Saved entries

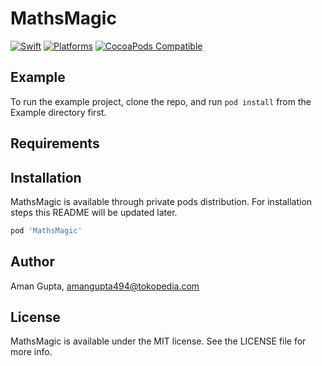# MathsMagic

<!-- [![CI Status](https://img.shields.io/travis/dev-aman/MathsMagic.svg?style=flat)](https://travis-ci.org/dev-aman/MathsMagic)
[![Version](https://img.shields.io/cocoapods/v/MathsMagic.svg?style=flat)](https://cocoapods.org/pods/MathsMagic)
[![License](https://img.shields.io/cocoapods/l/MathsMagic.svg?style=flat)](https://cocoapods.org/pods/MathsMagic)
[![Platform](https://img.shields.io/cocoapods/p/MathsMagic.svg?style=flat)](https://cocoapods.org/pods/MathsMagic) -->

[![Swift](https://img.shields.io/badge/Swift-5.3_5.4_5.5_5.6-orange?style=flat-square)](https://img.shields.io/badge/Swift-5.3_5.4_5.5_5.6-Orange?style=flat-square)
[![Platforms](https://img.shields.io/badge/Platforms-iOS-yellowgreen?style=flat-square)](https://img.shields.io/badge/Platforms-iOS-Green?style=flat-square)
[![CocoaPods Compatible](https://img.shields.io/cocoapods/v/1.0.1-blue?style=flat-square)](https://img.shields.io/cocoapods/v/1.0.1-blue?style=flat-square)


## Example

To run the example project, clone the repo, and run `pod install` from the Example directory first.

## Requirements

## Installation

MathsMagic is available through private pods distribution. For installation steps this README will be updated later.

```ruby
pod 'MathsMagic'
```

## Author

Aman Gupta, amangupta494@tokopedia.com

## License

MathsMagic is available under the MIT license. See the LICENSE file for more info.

▸ **Exercise aim**
How many of the lines in these entries hold "Example"? Report only the count.

▸ **Your response**
2